Please find every line in the records below that contains the word "just", and copy it.

Provided records ::
◇ ◇ ◇ ◇ ◇ ◇ ◇
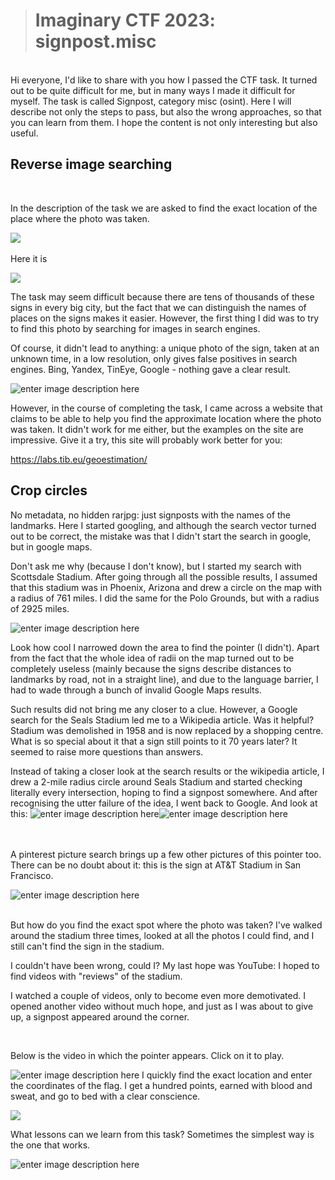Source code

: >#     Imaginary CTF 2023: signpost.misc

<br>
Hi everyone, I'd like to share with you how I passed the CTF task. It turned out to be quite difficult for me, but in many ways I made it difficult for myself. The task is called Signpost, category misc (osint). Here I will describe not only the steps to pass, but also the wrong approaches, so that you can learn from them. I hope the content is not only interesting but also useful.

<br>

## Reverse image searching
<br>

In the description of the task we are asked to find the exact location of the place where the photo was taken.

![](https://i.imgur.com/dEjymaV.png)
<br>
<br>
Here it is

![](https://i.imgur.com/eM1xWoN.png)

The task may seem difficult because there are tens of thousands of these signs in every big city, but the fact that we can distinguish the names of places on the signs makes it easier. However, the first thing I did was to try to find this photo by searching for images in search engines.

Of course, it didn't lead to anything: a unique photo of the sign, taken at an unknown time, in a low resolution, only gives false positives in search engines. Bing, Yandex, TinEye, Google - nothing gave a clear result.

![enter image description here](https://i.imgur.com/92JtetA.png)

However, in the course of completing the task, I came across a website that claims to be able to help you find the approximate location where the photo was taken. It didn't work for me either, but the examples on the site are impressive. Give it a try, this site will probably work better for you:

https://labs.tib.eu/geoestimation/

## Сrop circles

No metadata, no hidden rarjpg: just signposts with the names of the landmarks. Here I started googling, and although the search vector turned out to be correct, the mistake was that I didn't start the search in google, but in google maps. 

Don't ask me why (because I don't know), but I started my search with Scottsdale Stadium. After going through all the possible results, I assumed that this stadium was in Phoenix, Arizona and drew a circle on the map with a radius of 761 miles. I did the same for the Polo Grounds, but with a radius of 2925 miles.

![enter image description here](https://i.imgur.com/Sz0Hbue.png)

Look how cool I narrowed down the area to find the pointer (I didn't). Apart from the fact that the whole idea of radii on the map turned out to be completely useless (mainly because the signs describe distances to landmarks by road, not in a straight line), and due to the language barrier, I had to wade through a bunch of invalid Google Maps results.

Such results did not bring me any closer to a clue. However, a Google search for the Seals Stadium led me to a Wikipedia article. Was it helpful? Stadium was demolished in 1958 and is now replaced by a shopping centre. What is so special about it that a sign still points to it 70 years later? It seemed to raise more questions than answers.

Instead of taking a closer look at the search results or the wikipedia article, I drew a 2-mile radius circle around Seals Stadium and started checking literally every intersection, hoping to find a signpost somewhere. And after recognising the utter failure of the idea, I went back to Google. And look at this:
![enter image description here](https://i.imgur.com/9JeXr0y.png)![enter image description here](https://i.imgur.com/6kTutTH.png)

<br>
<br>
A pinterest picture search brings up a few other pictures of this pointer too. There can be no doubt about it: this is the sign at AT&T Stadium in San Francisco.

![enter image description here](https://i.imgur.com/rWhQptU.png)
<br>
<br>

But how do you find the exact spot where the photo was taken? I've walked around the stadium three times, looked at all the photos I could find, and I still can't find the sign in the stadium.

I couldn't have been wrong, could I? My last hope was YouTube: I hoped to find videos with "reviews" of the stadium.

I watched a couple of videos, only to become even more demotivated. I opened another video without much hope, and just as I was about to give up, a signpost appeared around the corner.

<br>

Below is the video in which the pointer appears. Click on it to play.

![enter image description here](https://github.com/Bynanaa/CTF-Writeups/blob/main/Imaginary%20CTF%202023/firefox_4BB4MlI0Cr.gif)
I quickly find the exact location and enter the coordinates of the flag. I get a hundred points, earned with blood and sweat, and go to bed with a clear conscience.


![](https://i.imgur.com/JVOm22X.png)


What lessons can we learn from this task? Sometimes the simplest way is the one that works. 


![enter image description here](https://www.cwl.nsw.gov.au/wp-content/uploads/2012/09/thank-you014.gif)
◇ ◇ ◇ ◇ ◇ ◇ ◇
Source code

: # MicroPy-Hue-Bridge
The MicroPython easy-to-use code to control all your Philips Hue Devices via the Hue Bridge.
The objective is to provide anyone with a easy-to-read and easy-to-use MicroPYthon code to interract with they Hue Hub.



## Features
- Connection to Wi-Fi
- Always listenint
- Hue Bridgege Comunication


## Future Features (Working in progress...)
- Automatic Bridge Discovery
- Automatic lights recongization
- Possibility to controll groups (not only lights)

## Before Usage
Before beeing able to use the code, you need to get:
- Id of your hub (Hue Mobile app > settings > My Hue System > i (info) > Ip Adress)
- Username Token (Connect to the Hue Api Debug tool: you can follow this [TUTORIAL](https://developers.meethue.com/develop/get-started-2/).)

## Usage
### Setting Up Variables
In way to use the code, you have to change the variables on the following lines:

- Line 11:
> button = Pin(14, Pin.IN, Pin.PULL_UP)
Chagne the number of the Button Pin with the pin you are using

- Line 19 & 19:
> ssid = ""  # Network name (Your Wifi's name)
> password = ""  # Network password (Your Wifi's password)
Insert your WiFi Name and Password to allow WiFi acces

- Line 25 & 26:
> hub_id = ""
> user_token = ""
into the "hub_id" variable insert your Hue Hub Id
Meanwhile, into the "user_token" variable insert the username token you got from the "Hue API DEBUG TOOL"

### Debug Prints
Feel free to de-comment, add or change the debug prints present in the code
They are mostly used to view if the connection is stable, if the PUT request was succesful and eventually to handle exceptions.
◇ ◇ ◇ ◇ ◇ ◇ ◇
Task answer ::
No metadata, no hidden rarjpg: just signposts with the names of the landmarks. Here I started googling, and although the search vector turned out to be correct, the mistake was that I didn't start the search in google, but in google maps. 
I watched a couple of videos, only to become even more demotivated. I opened another video without much hope, and just as I was about to give up, a signpost appeared around the corner.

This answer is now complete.